**TASK DESCRIPTION:**
When you reach the line with "<li> <b> Generators" in the records below, begin transcribing exactly and continue up to and including the line with "This project is part", leaving out every picture.
*** THE DATA Section Begins ***
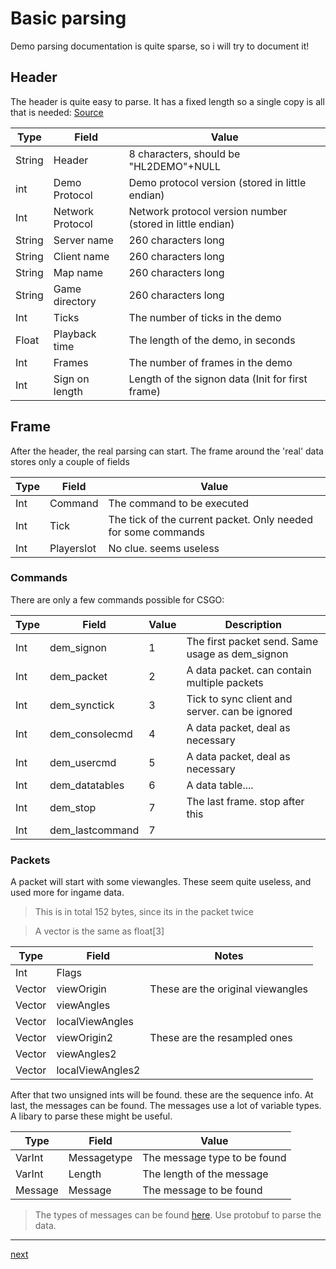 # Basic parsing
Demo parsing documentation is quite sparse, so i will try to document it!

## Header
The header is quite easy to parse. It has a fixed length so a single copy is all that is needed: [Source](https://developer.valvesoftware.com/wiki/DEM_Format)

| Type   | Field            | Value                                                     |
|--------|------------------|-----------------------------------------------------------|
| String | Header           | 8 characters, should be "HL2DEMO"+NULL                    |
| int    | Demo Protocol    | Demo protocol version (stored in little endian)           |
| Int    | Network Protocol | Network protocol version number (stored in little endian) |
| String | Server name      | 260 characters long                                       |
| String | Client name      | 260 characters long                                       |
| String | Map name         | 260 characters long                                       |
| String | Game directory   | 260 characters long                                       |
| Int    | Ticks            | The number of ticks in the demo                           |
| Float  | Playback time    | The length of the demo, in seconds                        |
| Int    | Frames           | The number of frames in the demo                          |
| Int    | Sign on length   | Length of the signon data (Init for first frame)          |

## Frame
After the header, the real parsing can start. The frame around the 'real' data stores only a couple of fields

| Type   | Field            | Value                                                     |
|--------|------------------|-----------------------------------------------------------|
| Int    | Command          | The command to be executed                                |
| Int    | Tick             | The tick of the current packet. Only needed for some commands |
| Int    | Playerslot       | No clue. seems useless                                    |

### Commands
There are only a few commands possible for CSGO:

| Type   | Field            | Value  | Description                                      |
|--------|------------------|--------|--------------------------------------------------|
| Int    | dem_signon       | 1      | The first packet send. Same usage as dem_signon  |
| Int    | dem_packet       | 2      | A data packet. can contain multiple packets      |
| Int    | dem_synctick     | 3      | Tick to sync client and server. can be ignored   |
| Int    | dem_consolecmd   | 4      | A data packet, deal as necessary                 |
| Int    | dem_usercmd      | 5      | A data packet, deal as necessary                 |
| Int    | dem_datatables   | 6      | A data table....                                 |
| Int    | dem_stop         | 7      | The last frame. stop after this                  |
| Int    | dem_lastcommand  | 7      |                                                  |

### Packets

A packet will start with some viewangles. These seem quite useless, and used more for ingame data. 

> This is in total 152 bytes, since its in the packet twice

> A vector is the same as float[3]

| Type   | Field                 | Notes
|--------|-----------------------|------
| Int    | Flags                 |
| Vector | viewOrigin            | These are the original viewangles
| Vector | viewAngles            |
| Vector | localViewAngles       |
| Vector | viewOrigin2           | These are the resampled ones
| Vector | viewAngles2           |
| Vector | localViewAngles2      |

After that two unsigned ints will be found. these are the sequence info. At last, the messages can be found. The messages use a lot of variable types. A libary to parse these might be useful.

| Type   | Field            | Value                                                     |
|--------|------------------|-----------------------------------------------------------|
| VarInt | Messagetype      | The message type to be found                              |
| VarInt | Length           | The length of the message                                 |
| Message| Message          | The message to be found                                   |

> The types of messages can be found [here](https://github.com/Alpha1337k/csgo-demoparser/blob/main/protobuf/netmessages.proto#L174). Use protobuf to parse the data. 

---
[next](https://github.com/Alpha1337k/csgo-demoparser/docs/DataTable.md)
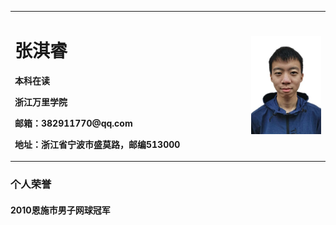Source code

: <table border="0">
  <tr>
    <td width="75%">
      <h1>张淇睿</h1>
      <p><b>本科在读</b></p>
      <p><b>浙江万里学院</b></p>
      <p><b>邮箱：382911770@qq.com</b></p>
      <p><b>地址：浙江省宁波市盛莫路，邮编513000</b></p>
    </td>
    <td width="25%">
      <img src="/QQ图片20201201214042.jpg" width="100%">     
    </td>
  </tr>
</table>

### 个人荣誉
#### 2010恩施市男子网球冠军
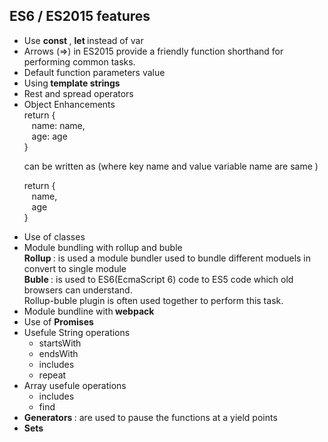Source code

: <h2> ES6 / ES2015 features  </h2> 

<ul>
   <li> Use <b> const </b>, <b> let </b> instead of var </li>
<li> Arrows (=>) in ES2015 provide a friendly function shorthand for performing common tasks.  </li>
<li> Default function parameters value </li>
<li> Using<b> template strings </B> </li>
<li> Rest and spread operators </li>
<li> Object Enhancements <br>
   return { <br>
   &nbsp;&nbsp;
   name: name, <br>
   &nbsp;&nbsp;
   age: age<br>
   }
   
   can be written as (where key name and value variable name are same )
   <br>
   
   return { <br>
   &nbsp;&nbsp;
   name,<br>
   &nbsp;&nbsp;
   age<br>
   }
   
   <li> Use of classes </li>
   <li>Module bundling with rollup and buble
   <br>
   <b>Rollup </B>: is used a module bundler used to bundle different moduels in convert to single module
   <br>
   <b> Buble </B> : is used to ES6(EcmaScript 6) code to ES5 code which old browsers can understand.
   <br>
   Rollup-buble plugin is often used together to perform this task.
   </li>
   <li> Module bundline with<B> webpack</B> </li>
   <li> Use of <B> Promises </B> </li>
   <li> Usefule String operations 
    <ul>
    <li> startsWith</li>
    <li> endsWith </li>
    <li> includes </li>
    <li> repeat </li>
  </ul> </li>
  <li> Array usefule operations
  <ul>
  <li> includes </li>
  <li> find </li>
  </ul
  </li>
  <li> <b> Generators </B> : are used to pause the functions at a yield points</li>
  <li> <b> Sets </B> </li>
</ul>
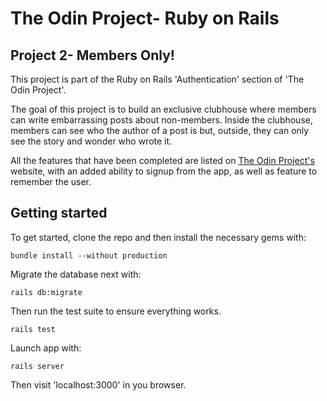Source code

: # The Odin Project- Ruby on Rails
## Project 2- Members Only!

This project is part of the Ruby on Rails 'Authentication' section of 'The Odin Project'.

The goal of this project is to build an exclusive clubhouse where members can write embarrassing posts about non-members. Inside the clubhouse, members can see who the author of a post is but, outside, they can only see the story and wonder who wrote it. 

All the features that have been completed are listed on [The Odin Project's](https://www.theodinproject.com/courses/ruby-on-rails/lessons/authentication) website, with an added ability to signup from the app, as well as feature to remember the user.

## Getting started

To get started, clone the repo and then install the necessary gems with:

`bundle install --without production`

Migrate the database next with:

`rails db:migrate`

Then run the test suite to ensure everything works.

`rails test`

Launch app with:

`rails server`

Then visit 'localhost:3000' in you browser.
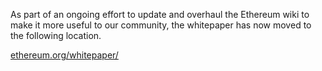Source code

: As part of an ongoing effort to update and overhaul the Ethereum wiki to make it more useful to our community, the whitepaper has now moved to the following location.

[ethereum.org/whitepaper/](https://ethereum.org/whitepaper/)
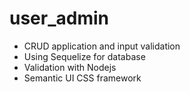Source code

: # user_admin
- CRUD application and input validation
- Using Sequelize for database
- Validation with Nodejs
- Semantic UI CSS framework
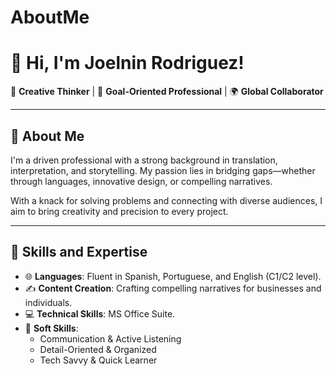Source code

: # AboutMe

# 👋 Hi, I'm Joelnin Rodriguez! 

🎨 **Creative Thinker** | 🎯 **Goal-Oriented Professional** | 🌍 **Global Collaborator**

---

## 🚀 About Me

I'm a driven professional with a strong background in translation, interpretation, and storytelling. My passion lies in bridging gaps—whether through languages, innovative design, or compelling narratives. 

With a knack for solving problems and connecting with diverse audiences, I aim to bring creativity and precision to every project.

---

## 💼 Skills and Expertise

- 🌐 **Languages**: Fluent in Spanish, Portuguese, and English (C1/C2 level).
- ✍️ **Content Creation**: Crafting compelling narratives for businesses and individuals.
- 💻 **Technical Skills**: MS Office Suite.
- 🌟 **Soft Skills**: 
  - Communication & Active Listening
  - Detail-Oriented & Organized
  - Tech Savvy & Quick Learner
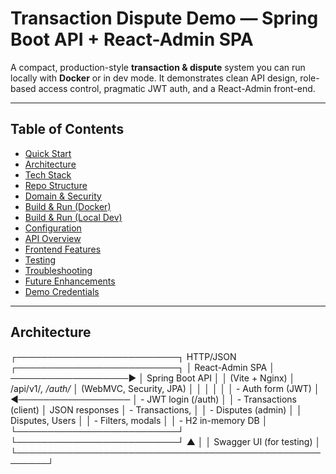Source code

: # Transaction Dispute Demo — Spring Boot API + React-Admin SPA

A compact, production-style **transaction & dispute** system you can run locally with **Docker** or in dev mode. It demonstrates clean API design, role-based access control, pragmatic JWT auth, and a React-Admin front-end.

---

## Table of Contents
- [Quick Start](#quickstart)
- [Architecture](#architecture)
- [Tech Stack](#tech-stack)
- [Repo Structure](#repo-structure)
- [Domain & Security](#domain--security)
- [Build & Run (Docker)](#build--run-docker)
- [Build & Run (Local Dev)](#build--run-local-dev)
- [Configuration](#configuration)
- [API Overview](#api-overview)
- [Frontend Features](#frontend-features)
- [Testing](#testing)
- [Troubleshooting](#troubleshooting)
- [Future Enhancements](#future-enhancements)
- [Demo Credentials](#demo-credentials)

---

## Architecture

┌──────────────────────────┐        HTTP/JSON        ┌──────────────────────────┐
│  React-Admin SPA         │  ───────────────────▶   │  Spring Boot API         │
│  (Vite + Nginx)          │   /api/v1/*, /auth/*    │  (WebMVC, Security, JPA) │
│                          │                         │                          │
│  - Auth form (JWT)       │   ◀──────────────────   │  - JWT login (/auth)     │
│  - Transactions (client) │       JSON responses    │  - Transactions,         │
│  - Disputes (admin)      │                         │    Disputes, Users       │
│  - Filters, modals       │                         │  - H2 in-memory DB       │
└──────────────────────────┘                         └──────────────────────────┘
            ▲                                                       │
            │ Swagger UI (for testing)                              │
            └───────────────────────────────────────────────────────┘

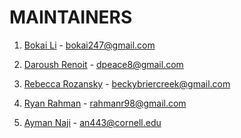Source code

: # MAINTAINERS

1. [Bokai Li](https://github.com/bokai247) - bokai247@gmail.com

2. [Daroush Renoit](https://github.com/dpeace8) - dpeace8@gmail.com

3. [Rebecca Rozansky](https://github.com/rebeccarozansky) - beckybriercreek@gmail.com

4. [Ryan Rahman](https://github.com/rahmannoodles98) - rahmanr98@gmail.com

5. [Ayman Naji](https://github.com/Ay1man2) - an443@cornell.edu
*** THE DATA Section Ends ***
**EXERCISE SOLUTION:**
  <li> <b> Generators </B> : are used to pause the functions at a yield points</li>
  <li> <b> Sets </B> </li>
</ul>
Source code

: # The Odin Project- Ruby on Rails
## Project 2- Members Only!

This project is part of the Ruby on Rails 'Authentication' section of 'The Odin Project'.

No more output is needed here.